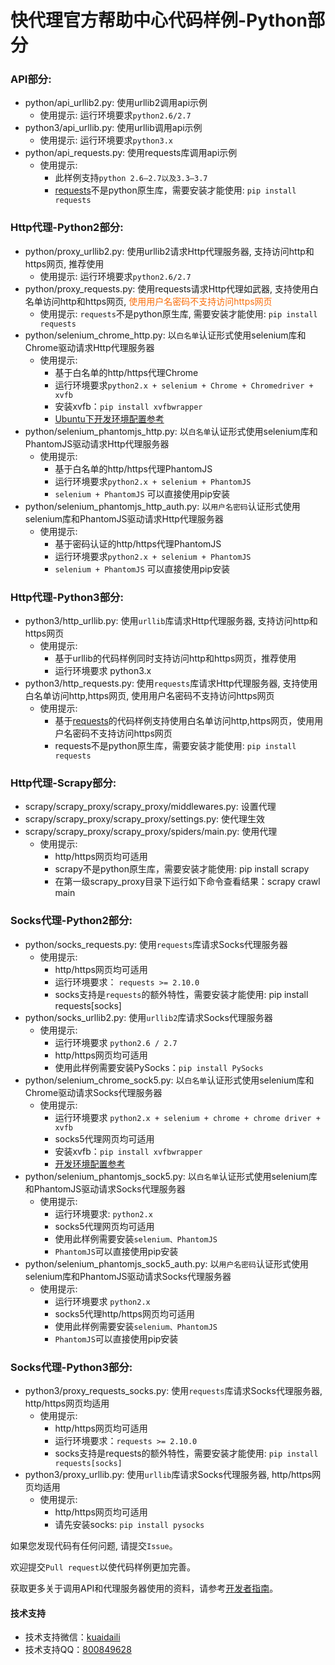 # 快代理官方帮助中心代码样例-Python部分

### API部分:
* python/api_urllib2.py: 使用urllib2调用api示例
	* 使用提示: 运行环境要求`python2.6/2.7`
* python3/api_urllib.py: 使用urllib调用api示例
	* 使用提示: 运行环境要求`python3.x`
* python/api_requests.py: 使用requests库调用api示例
	* 使用提示:
		* 此样例支持`python 2.6—2.7以及3.3—3.7`
		* [requests](http://docs.python-requests.org/zh_CN/latest/)不是python原生库，需要安装才能使用: `pip install requests`

### Http代理-Python2部分:
* python/proxy_urllib2.py: 使用urllib2请求Http代理服务器, 支持访问http和https网页, 推荐使用
	* 使用提示: 运行环境要求`python2.6/2.7`
* python/proxy_requests.py: 使用requests请求Http代理如武器, 支持使用白名单访问http和https网页, <font color="#f96e0c">使用用户名密码不支持访问https网页</font>
	* 使用提示: `requests`不是python原生库, 需要安装才能使用: `pip install requests`
* python/selenium_chrome_http.py: 以`白名单`认证形式使用selenium库和Chrome驱动请求Http代理服务器
	* 使用提示:
		* 基于白名单的http/https代理Chrome
		* 运行环境要求`python2.x + selenium + Chrome + Chromedriver + xvfb`
		* 安装xvfb：`pip install xvfbwrapper`
		* [Ubuntu下开发环境配置参考](https://christopher.su/2015/selenium-chromedriver-ubuntu/)
* python/selenium_phantomjs_http.py: 以`白名单`认证形式使用selenium库和PhantomJS驱动请求Http代理服务器
	* 使用提示:
		* 基于白名单的http/https代理PhantomJS
		* 运行环境要求`python2.x + selenium + PhantomJS`
		* `selenium + PhantomJS` 可以直接使用pip安装
* python/selenium_phantomjs_http_auth.py: 以`用户名密码`认证形式使用selenium库和PhantomJS驱动请求Http代理服务器
	* 使用提示:
		* 基于密码认证的http/https代理PhantomJS
		* 运行环境要求`python2.x + selenium + PhantomJS`
		* `selenium + PhantomJS` 可以直接使用pip安装

### Http代理-Python3部分:
* python3/http_urllib.py: 使用`urllib`库请求Http代理服务器, 支持访问http和https网页
	* 使用提示:
		* 基于urllib的代码样例同时支持访问http和https网页，推荐使用
		* 运行环境要求 python3.x
* python3/http_requests.py: 使用`requests`库请求Http代理服务器, 支持使用白名单访问http,https网页, <font>使用用户名密码不支持访问https网页</font>
	* 使用提示:
		* 基于[requests](http://docs.python-requests.org/zh_CN/latest/)的代码样例支持使用白名单访问http,https网页，使用用户名密码不支持访问https网页
		* requests不是python原生库，需要安装才能使用: `pip install requests`

### Http代理-Scrapy部分:
* scrapy/scrapy_proxy/scrapy_proxy/middlewares.py: 设置代理
* scrapy/scrapy_proxy/scrapy_proxy/settings.py: 使代理生效
* scrapy/scrapy_proxy/scrapy_proxy/spiders/main.py: 使用代理
	* 使用提示:
		* http/https网页均可适用
		* scrapy不是python原生库，需要安装才能使用: pip install scrapy
		* 在第一级scrapy_proxy目录下运行如下命令查看结果：scrapy crawl main

### Socks代理-Python2部分:
* python/socks_requests.py: 使用`requests`库请求Socks代理服务器
	* 使用提示:
		* http/https网页均可适用
		* 运行环境要求： `requests >= 2.10.0`
		* socks支持是`requests`的额外特性，需要安装才能使用: pip install requests[socks]
* python/socks_urllib2.py: 使用`urllib2`库请求Socks代理服务器
	* 使用提示:
		* 运行环境要求 `python2.6 / 2.7`
		* http/https网页均可适用
		* 使用此样例需要安装PySocks：`pip install PySocks`
* python/selenium_chrome_sock5.py: 以`白名单`认证形式使用selenium库和Chrome驱动请求Socks代理服务器
	* 使用提示:
		* 运行环境要求 `python2.x + selenium + chrome + chrome driver + xvfb`
		* socks5代理网页均可适用
		* 安装xvfb：`pip install xvfbwrapper`
		* [开发环境配置参考](https://christopher.su/2015/selenium-chromedriver-ubuntu/)
* python/selenium_phantomjs_sock5.py: 以`白名单`认证形式使用selenium库和PhantomJS驱动请求Socks代理服务器
	* 使用提示:
		* 运行环境要求: `python2.x`
		* socks5代理网页均可适用
		* 使用此样例需要安装`selenium、PhantomJS`
		* `PhantomJS`可以直接使用pip安装
* python/selenium_phantomjs_sock5_auth.py: 以`用户名密码`认证形式使用selenium库和PhantomJS驱动请求Socks代理服务器
	* 使用提示:
		* 运行环境要求 `python2.x`
		* socks5代理http/https网页均可适用
		* 使用此样例需要安装`selenium、PhantomJS`
		* `PhantomJS`可以直接使用pip安装

### Socks代理-Python3部分:
* python3/proxy_requests_socks.py: 使用`requests`库请求Socks代理服务器, http/https网页均适用
	* 使用提示:
		* http/https网页均可适用
		* 运行环境要求：`requests >= 2.10.0`
		* socks支持是requests的额外特性，需要安装才能使用: `pip install requests[socks]`
* python3/proxy_urllib.py: 使用`urllib`库请求Socks代理服务器, http/https网页均适用
	* 使用提示:
		* http/https网页均可适用
		* 请先安装socks: `pip install pysocks`

如果您发现代码有任何问题, 请提交`Issue`。

欢迎提交`Pull request`以使代码样例更加完善。

获取更多关于调用API和代理服务器使用的资料，请参考[开发者指南](https://help.kuaidaili.com/dev/api/)。

#### 技术支持

* 技术支持微信：<a href="https://img.kuaidaili.com/img/service_wx.jpg">kuaidaili</a>
* 技术支持QQ：<a href="http://q.url.cn/CDksXo?_type=wpa&qidian=true">800849628</a>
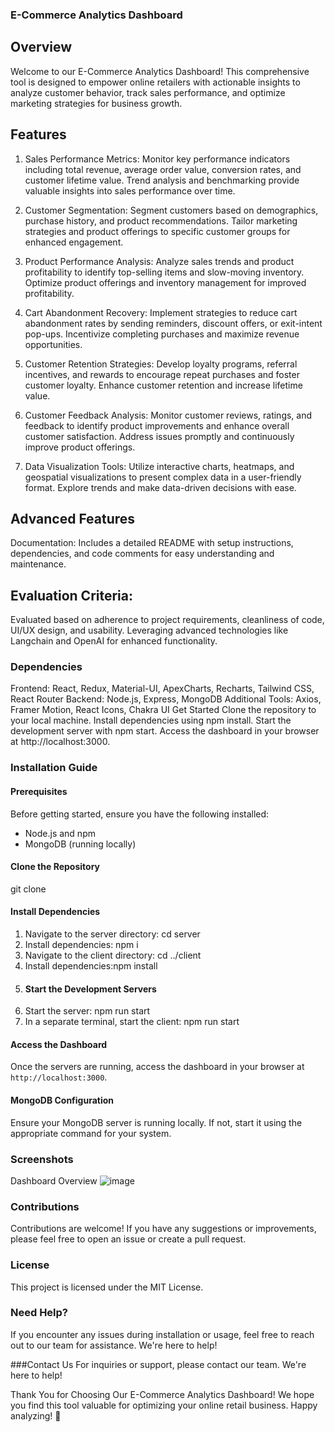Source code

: 
### E-Commerce Analytics Dashboard

## Overview
Welcome to our E-Commerce Analytics Dashboard! This comprehensive tool is designed to empower online retailers with actionable insights to analyze customer behavior, track sales performance, and optimize marketing strategies for business growth.

## Features
1. Sales Performance Metrics: Monitor key performance indicators including total revenue, average order value, conversion rates, and customer lifetime value. Trend analysis and benchmarking provide valuable insights into sales performance over time.

2. Customer Segmentation: Segment customers based on demographics, purchase history, and product recommendations. Tailor marketing strategies and product offerings to specific customer groups for enhanced engagement.

3. Product Performance Analysis: Analyze sales trends and product profitability to identify top-selling items and slow-moving inventory. Optimize product offerings and inventory management for improved profitability.

4. Cart Abandonment Recovery: Implement strategies to reduce cart abandonment rates by sending reminders, discount offers, or exit-intent pop-ups. Incentivize completing purchases and maximize revenue opportunities.

5. Customer Retention Strategies: Develop loyalty programs, referral incentives, and rewards to encourage repeat purchases and foster customer loyalty. Enhance customer retention and increase lifetime value.

6. Customer Feedback Analysis: Monitor customer reviews, ratings, and feedback to identify product improvements and enhance overall customer satisfaction. Address issues promptly and continuously improve product offerings.

7. Data Visualization Tools: Utilize interactive charts, heatmaps, and geospatial visualizations to present complex data in a user-friendly format. Explore trends and make data-driven decisions with ease.

## Advanced Features
Documentation: Includes a detailed README with setup instructions, dependencies, and code comments for easy understanding and maintenance.

## Evaluation Criteria: 
Evaluated based on adherence to project requirements, cleanliness of code, UI/UX design, and usability. Leveraging advanced technologies like Langchain and OpenAI for enhanced functionality.

### Dependencies
Frontend: React, Redux, Material-UI, ApexCharts, Recharts, Tailwind CSS, React Router
Backend: Node.js, Express, MongoDB
Additional Tools: Axios, Framer Motion, React Icons, Chakra UI
Get Started
Clone the repository to your local machine.
Install dependencies using npm install.
Start the development server with npm start.
Access the dashboard in your browser at http://localhost:3000.

### Installation Guide

#### Prerequisites
Before getting started, ensure you have the following installed:
- Node.js and npm
- MongoDB (running locally)

#### Clone the Repository
git clone <repository-url>

#### Install Dependencies
1. Navigate to the server directory:
cd server
2. Install dependencies: npm i
3. Navigate to the client directory: cd ../client
4. Install dependencies:npm install
5. #### Start the Development Servers
6. Start the server: npm run start
7. In a separate terminal, start the client: npm run start
 
#### Access the Dashboard
Once the servers are running, access the dashboard in your browser at `http://localhost:3000`.

#### MongoDB Configuration
Ensure your MongoDB server is running locally. If not, start it using the appropriate command for your system.

### Screenshots
Dashboard Overview ![image](https://github.com/abhishek20111/interviewBit-Cb/assets/86569824/daa9dc30-4f93-4442-9a68-d6af1083eecd)


### Contributions
Contributions are welcome! If you have any suggestions or improvements, please feel free to open an issue or create a pull request.

### License
This project is licensed under the MIT License.

### Need Help?
If you encounter any issues during installation or usage, feel free to reach out to our team for assistance. We're here to help!

###Contact Us
For inquiries or support, please contact our team. We're here to help!

Thank You for Choosing Our E-Commerce Analytics Dashboard!
We hope you find this tool valuable for optimizing your online retail business. Happy analyzing! 🚀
+-------+
Go through the listing, and whenever a line contains the string "推荐使用", copy that line.

• Exercise output:
* python/proxy_urllib2.py: 使用urllib2请求Http代理服务器, 支持访问http和https网页, 推荐使用
		* 基于urllib的代码样例同时支持访问http和https网页，推荐使用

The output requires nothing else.